Apesar dos transtornos e filas que se formavam durante as temporadas, o ferryboat, que desde 1960 faz a travessia, vai deixar saudade em alguns paranaenses.
O ferryboat que ainda opera e só deve encerrar as atividades após a inauguração da ponte, trabalha com seis embarcações e registra tráfego médio anual de 1,3 milhão de veículos.
O que diz o contrato do ferryboat
De acordo com o Departamento de Estradas de Rodagem do Paraná (DER-PR), o contrato emergencial feito com a empresa Internacional Marítima, assinado em 2023, vai acabar, mas os funcionários que trabalham em Guaratuba poderão ser realocados para outras operações da Internacional Marítima.
Antes do ferryboat, a única forma de Guaratuba ser acessada por terra era via Santa Catarina, por Garuva. Segundo as informações do governo, 40 milhões de veículos já transitaram no ferry.
Neste último ano, a empresa responsável pelo ferryboat, se despediu. Na página da rede social, a empresa afirma que “o pôr do sol na travessia de Guaratuba nunca foi só um trajeto.
Foi pausa, foi rotina, foi história acontecendo todos os dias — entre idas e vindas, entre quem chegava e quem voltava”, diz a postagem.
“O sol se põe… e leva junto memórias que vão ficar pra sempre”.
Como era o primeiro ferryboat?
O primeiro ferryboat a fazer a travessia na Baía de Guaratuba é de 1960, criado pelo governador Moisés Lupion.
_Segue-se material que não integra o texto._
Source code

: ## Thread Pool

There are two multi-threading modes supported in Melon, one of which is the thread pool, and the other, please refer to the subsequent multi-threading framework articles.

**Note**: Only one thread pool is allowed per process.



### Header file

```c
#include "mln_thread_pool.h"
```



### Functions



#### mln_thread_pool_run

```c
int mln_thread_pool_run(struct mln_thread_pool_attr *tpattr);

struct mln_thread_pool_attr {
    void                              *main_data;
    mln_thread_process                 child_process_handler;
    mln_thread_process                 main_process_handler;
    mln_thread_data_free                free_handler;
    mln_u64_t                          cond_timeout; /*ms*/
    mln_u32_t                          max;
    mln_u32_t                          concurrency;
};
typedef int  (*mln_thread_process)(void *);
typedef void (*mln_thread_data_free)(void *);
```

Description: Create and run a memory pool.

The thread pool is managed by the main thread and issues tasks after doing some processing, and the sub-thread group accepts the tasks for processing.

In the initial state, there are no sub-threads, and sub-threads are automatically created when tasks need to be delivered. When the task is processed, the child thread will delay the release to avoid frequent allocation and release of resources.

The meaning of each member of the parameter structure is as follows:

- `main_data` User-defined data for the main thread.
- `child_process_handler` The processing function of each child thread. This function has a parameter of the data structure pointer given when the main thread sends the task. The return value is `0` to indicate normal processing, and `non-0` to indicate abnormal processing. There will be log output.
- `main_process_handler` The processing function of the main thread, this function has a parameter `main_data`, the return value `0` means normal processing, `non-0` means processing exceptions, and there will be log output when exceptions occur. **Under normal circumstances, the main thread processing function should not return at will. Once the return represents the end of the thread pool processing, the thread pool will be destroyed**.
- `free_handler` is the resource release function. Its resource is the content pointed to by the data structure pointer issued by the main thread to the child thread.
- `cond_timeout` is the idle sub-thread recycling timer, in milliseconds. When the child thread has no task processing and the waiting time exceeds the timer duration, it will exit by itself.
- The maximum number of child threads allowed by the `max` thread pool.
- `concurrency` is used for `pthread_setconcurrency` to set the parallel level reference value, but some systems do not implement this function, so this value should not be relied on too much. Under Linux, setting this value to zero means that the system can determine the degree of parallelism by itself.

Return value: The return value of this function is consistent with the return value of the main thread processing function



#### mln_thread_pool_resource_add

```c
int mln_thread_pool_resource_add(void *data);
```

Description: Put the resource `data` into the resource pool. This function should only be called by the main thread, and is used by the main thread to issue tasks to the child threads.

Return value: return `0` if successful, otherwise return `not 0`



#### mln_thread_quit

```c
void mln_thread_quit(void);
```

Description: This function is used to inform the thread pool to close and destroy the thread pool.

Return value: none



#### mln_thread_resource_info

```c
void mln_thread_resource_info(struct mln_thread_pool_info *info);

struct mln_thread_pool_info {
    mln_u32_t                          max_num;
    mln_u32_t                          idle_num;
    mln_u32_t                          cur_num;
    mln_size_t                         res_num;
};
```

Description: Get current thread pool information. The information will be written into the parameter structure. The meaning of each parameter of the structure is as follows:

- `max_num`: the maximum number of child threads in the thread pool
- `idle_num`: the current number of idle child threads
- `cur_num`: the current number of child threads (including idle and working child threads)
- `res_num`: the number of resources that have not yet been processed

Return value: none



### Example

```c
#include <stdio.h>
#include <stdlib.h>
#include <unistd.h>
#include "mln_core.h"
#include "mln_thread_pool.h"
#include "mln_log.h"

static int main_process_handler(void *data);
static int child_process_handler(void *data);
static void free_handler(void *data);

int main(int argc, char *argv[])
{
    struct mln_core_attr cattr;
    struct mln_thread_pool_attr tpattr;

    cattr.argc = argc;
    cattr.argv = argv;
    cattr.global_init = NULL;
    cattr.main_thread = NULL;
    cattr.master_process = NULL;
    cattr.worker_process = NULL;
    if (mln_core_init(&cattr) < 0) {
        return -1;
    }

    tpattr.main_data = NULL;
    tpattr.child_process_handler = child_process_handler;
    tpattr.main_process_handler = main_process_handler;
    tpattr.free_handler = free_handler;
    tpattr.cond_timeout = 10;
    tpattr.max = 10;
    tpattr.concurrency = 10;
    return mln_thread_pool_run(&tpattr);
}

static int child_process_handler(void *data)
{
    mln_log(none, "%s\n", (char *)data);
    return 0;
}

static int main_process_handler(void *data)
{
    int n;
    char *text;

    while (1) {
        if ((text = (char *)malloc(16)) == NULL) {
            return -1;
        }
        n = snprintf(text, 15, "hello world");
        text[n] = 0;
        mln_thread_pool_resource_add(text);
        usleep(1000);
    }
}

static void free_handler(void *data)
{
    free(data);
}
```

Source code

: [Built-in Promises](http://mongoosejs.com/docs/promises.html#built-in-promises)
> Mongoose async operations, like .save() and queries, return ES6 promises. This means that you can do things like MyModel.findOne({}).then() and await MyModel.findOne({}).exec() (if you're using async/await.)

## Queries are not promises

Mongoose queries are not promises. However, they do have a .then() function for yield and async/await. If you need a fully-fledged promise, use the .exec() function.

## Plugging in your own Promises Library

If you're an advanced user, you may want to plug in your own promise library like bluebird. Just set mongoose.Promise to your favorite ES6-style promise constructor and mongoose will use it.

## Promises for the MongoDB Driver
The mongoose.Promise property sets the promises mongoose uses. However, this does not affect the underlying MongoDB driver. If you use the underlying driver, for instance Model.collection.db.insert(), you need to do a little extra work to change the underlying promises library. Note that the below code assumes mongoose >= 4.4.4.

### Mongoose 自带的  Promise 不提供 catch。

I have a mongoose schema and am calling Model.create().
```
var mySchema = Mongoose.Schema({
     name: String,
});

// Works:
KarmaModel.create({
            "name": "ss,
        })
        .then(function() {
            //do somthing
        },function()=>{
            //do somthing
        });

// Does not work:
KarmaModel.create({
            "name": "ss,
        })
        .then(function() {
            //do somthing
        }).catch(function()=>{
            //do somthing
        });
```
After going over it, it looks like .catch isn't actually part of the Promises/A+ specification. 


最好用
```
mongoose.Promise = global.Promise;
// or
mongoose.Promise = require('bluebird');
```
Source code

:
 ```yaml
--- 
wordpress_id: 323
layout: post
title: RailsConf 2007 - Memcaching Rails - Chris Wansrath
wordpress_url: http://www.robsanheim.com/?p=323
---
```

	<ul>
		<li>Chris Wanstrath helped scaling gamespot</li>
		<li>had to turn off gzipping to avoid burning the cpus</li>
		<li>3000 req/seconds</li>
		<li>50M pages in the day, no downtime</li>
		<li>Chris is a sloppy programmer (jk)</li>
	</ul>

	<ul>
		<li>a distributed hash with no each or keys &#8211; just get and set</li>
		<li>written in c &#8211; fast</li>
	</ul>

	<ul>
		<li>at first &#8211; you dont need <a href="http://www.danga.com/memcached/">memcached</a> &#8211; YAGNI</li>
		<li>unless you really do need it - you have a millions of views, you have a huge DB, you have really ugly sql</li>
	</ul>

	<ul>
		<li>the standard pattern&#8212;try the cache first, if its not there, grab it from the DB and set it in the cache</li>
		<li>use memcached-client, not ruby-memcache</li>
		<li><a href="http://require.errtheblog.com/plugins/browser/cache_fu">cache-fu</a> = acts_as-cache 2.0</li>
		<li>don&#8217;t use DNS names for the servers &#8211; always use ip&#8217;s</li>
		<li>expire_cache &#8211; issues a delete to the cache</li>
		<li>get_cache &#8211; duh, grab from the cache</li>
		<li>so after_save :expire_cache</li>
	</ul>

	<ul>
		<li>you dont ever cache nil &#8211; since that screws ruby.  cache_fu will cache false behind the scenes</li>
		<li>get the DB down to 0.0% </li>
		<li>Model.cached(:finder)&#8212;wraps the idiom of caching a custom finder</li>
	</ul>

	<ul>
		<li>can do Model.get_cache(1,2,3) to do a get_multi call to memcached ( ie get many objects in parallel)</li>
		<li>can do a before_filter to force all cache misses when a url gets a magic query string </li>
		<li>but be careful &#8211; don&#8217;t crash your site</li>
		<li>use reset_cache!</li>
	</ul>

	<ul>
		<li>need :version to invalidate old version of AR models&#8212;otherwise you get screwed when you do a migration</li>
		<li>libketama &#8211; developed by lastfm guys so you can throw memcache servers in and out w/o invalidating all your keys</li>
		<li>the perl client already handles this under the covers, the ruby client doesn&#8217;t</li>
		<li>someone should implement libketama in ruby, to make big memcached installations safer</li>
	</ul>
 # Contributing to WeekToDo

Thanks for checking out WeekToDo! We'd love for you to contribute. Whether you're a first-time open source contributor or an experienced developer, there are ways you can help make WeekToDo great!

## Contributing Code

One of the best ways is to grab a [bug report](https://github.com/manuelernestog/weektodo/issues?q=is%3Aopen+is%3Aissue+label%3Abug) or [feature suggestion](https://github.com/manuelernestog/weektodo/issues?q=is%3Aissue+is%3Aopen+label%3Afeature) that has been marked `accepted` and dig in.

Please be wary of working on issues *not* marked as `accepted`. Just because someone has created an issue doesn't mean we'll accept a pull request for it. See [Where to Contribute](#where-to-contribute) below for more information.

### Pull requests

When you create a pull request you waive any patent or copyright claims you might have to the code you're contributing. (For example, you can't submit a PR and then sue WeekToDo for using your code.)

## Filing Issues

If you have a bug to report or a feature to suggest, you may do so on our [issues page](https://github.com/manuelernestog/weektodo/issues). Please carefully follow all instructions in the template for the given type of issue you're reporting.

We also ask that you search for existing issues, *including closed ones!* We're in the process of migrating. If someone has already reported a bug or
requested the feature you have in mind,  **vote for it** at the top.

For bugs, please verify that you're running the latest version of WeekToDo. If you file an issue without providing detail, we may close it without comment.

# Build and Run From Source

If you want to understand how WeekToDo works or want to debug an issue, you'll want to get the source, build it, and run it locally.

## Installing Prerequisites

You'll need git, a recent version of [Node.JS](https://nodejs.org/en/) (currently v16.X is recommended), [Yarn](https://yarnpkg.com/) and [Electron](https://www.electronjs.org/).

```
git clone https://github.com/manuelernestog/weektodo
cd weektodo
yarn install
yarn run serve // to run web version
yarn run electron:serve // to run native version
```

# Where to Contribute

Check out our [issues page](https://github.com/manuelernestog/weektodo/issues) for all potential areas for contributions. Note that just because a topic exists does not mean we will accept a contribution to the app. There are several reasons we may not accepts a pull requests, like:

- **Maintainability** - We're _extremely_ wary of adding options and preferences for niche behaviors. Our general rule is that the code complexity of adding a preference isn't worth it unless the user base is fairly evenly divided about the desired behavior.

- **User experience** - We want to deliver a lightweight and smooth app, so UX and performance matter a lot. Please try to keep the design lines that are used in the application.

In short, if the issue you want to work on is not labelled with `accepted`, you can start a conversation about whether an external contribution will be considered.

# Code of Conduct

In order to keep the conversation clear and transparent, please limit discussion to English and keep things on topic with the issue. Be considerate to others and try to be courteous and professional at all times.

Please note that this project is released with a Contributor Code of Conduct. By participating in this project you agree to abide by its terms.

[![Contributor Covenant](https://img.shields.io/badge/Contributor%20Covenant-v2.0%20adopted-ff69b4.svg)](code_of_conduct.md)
A embarcação era de madeira, media 27 metros de comprimento por 10 metros de largura e contava com dois motores GM de 130 cavalos.
“Tinha sanitário a bordo, beliche na casa de navegação para dormir e armário com fogareiro para alimentação”, conta João James de Oliveira Alves, mais conhecido como Seu Janjão. “O nome do barco era ‘Engenheiro Ayrton Cornelsen’. Transportava dez automóveis e um caminhão leve. Não passava ônibus.”
Natural de São Francisco do Sul, município catarinense, Janjão chegou ao Litoral do Paraná através do convite de um amigo, cujo irmão procurava alguém experiente com embarcações para comandar o serviço de travessia. “Perguntei para ele o que era ferry boat, no que ele me explicou que era um barco que atravessa os carros na Baía de Guaratuba, de um lado para o outro. Na hora eu disse sim”, recorda, sobre o dia que mudaria sua vida para sempre.
Durante a elaboração dos estudos ambientais da nova Ponte de Guaratuba, no Litoral, pesquisadores observaram que a travessia do ferryboat apresentava impacto à fauna marinha local.
O trânsito intenso do ferryboat causava ruído antropogênico (criado por atividade humana) subaquático na baía. Isso, de acordo com os estudos, é um fator negativo e de grande relevância no comportamento de cetáceos, grupo de animais formado por golfinhos, botos e baleias.